From the moment I first moved in, Curtis has been a real thorn in my side. Just the sight of him in his Titleist visor and camouflage Crocs is enough to make my skin crawl. And always with the witty comments. “Hey, that lawn ain’t gonna cut itself.” Or my personal favorite, “Looks like your car has some clean on it. Better wipe that off.” At first, I just smiled uncomfortably and brushed off his juvenile wisecracks. But gradually, I developed an active disdain for the man. I avoided him at all costs, going so far as to change my work schedule to escape his morning Survivor recaps. And it probably would have continued that way, had it not been for one summer afternoon when he showed up to my door pressuring me to join the neighborhood watch program. It just so happened I was wearing an old shirt from one your many post-Unplugged tours. “I didn’t know you liked Slowhand,” he said, in his trademark caustic tone. And that was all it took. After that, the conversation quickly devolved into a flurry of predictable anecdotes. “Clapton is way better than Page.” “Clapton is way better than Beck.” “Clapton is way better than Hendrix.” Truth be told Eric, I really stopped listening to you for the most part in the early aughts, but desperate times require desperate measures. I’m sure you can understand. Curtis had thrown me a lifeline and I gladly grabbed hold of it with the full force of my being.

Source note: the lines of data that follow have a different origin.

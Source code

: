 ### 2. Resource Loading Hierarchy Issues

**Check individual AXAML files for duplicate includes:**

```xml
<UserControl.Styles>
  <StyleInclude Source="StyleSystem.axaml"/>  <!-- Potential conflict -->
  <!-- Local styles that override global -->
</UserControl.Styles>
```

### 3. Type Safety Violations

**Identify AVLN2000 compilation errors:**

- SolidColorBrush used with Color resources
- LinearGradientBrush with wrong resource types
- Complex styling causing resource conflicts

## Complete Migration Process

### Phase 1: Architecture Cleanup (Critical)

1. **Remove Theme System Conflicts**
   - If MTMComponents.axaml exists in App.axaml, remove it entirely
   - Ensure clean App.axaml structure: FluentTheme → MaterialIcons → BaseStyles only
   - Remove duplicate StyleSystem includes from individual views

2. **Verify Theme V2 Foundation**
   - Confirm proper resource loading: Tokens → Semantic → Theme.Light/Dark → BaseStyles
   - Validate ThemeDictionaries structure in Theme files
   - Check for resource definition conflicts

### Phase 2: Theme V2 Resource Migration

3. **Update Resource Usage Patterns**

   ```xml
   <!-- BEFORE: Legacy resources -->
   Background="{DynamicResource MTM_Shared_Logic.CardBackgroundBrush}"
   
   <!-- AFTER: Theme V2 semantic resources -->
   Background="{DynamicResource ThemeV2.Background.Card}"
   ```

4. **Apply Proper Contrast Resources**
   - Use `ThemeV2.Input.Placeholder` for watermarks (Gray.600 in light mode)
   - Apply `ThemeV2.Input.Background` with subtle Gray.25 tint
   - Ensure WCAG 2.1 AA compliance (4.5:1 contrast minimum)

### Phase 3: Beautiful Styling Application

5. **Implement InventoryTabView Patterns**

From that point on, our entire interaction revolved around your abilities as a guitarist or ambassador for Fender products. It reached a fever pitch during your Royal Albert Hall reunion with Cream. We watched the show together in Curtis’ game room while his wife talked loudly to her sister in the kitchen. The night ended with us playing air guitar to “White Room” and high-fiving each other in front of his ’95 LeBaron convertible.
But lately, the conversation has started drying up. With your career somewhat on the wane, and no new real solo album recordings on the horizon, there has been little for us to bond over. Still, just two weeks ago, there was Curtis, poking his dumb reddish-gray goatee over my backyard fence, “You see Clapton with Bonamassa on PBS last night? Killer version of ‘Further On Up The Road.’ He was playing the Daphne blue Strat.” Had it not been for that simple conversation entry point, I would have had to make up an excuse about something burning in the kitchen. Clearly time is running out. Soon, he’ll be haranguing me about my overgrown hedges again or asking me to give money to his kid’s soccer team, The Yardbirds.
Look, I’m the last person that would want you to do something just out of pity for me, especially with all you’ve accomplished in the realm of music. I mean, it’s probably not that big of a deal, right? No. It’s absolutely that big of a deal. Curtis’ communication skills are about as remarkable as Ginger Baker’s empathy skills, which is to say virtually non-existent. And it’s not like he lives on another continent either. He lives next door. I can see that stupid Journeyman promo poster that hangs in his garage from my bathroom window.
So please, whatever it takes, pull yourself together and get back to touring. You can do it Eric. You have to do it. Curtis and I are counting on it.